• **YOUR OBJECTIVE**:
Return the full listing exactly as it is written.

• **MATERIAL FOR THE TASK**:
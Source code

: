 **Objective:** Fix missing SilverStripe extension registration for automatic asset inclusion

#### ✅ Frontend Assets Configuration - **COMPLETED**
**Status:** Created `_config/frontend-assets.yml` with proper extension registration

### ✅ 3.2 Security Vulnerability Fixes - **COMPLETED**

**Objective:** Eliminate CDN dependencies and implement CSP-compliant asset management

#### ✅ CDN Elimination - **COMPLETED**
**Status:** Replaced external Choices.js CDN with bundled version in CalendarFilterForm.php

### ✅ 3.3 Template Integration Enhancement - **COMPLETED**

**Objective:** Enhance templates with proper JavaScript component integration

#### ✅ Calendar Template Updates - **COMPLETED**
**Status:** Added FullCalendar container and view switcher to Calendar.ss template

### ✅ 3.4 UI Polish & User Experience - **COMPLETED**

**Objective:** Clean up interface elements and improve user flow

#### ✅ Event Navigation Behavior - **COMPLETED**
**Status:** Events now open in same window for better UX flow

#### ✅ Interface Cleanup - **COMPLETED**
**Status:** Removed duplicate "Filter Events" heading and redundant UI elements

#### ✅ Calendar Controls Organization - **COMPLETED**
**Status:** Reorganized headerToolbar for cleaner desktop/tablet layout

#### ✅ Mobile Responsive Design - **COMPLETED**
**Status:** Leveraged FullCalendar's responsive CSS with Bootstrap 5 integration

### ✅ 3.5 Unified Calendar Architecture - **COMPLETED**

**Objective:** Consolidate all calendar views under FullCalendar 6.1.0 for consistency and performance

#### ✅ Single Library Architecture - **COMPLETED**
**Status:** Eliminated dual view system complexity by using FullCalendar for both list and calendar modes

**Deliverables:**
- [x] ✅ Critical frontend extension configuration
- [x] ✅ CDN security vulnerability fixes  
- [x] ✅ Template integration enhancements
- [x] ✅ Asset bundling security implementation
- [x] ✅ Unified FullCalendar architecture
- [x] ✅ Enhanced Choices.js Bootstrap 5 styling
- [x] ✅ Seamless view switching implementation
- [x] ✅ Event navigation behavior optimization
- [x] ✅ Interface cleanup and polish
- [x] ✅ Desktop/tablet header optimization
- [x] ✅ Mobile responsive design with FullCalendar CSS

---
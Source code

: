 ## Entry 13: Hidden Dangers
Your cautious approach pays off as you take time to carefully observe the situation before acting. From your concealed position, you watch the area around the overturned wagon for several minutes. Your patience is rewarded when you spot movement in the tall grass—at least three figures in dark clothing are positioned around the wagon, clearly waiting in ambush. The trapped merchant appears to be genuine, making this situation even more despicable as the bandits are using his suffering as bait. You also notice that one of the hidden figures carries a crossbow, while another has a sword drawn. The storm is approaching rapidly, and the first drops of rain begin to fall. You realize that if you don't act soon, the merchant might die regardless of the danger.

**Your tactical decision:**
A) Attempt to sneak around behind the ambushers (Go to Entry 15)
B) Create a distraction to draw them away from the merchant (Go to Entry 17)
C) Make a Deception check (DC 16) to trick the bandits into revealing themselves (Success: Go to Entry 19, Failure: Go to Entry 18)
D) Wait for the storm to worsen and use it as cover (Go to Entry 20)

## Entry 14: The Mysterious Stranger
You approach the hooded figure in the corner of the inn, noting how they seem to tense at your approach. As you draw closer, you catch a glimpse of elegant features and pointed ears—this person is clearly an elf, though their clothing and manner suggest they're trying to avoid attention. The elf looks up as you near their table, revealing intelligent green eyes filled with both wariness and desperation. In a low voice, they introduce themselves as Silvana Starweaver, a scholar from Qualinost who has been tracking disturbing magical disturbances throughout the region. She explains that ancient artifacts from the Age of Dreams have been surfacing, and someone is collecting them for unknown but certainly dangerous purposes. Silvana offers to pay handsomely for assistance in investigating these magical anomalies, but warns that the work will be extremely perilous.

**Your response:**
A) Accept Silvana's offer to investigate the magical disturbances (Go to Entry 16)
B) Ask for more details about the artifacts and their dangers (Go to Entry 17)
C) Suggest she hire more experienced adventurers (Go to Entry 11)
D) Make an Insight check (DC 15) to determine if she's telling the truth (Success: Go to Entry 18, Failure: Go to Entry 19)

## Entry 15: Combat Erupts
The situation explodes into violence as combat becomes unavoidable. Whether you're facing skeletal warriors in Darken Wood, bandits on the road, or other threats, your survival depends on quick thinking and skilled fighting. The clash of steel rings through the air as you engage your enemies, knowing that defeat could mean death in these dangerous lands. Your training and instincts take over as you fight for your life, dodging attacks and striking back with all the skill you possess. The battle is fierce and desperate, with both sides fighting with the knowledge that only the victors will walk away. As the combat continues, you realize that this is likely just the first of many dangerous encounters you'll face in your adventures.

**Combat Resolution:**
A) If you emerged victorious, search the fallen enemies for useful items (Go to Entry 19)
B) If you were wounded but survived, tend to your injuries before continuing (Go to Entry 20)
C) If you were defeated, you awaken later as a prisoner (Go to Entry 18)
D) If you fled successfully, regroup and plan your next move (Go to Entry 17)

• **SOLUTION TO THE PROBLEM**:
Source code

: **Objective:** Fix missing SilverStripe extension registration for automatic asset inclusion

#### ✅ Frontend Assets Configuration - **COMPLETED**
**Status:** Created `_config/frontend-assets.yml` with proper extension registration

### ✅ 3.2 Security Vulnerability Fixes - **COMPLETED**

**Objective:** Eliminate CDN dependencies and implement CSP-compliant asset management

#### ✅ CDN Elimination - **COMPLETED**
**Status:** Replaced external Choices.js CDN with bundled version in CalendarFilterForm.php

### ✅ 3.3 Template Integration Enhancement - **COMPLETED**

**Objective:** Enhance templates with proper JavaScript component integration

#### ✅ Calendar Template Updates - **COMPLETED**
**Status:** Added FullCalendar container and view switcher to Calendar.ss template

### ✅ 3.4 UI Polish & User Experience - **COMPLETED**

**Objective:** Clean up interface elements and improve user flow

#### ✅ Event Navigation Behavior - **COMPLETED**
**Status:** Events now open in same window for better UX flow

#### ✅ Interface Cleanup - **COMPLETED**
**Status:** Removed duplicate "Filter Events" heading and redundant UI elements

#### ✅ Calendar Controls Organization - **COMPLETED**
**Status:** Reorganized headerToolbar for cleaner desktop/tablet layout

#### ✅ Mobile Responsive Design - **COMPLETED**
**Status:** Leveraged FullCalendar's responsive CSS with Bootstrap 5 integration

### ✅ 3.5 Unified Calendar Architecture - **COMPLETED**

**Objective:** Consolidate all calendar views under FullCalendar 6.1.0 for consistency and performance

#### ✅ Single Library Architecture - **COMPLETED**
**Status:** Eliminated dual view system complexity by using FullCalendar for both list and calendar modes

**Deliverables:**
- [x] ✅ Critical frontend extension configuration
- [x] ✅ CDN security vulnerability fixes  
- [x] ✅ Template integration enhancements
- [x] ✅ Asset bundling security implementation
- [x] ✅ Unified FullCalendar architecture
- [x] ✅ Enhanced Choices.js Bootstrap 5 styling
- [x] ✅ Seamless view switching implementation
- [x] ✅ Event navigation behavior optimization
- [x] ✅ Interface cleanup and polish
- [x] ✅ Desktop/tablet header optimization
- [x] ✅ Mobile responsive design with FullCalendar CSS

---
Source code

: ## Entry 13: Hidden Dangers
Your cautious approach pays off as you take time to carefully observe the situation before acting. From your concealed position, you watch the area around the overturned wagon for several minutes. Your patience is rewarded when you spot movement in the tall grass—at least three figures in dark clothing are positioned around the wagon, clearly waiting in ambush. The trapped merchant appears to be genuine, making this situation even more despicable as the bandits are using his suffering as bait. You also notice that one of the hidden figures carries a crossbow, while another has a sword drawn. The storm is approaching rapidly, and the first drops of rain begin to fall. You realize that if you don't act soon, the merchant might die regardless of the danger.

**Your tactical decision:**
A) Attempt to sneak around behind the ambushers (Go to Entry 15)
B) Create a distraction to draw them away from the merchant (Go to Entry 17)
C) Make a Deception check (DC 16) to trick the bandits into revealing themselves (Success: Go to Entry 19, Failure: Go to Entry 18)
D) Wait for the storm to worsen and use it as cover (Go to Entry 20)

## Entry 14: The Mysterious Stranger
You approach the hooded figure in the corner of the inn, noting how they seem to tense at your approach. As you draw closer, you catch a glimpse of elegant features and pointed ears—this person is clearly an elf, though their clothing and manner suggest they're trying to avoid attention. The elf looks up as you near their table, revealing intelligent green eyes filled with both wariness and desperation. In a low voice, they introduce themselves as Silvana Starweaver, a scholar from Qualinost who has been tracking disturbing magical disturbances throughout the region. She explains that ancient artifacts from the Age of Dreams have been surfacing, and someone is collecting them for unknown but certainly dangerous purposes. Silvana offers to pay handsomely for assistance in investigating these magical anomalies, but warns that the work will be extremely perilous.

**Your response:**
A) Accept Silvana's offer to investigate the magical disturbances (Go to Entry 16)
B) Ask for more details about the artifacts and their dangers (Go to Entry 17)
C) Suggest she hire more experienced adventurers (Go to Entry 11)
D) Make an Insight check (DC 15) to determine if she's telling the truth (Success: Go to Entry 18, Failure: Go to Entry 19)

## Entry 15: Combat Erupts
The situation explodes into violence as combat becomes unavoidable. Whether you're facing skeletal warriors in Darken Wood, bandits on the road, or other threats, your survival depends on quick thinking and skilled fighting. The clash of steel rings through the air as you engage your enemies, knowing that defeat could mean death in these dangerous lands. Your training and instincts take over as you fight for your life, dodging attacks and striking back with all the skill you possess. The battle is fierce and desperate, with both sides fighting with the knowledge that only the victors will walk away. As the combat continues, you realize that this is likely just the first of many dangerous encounters you'll face in your adventures.

**Combat Resolution:**
A) If you emerged victorious, search the fallen enemies for useful items (Go to Entry 19)
B) If you were wounded but survived, tend to your injuries before continuing (Go to Entry 20)
C) If you were defeated, you awaken later as a prisoner (Go to Entry 18)
D) If you fled successfully, regroup and plan your next move (Go to Entry 17)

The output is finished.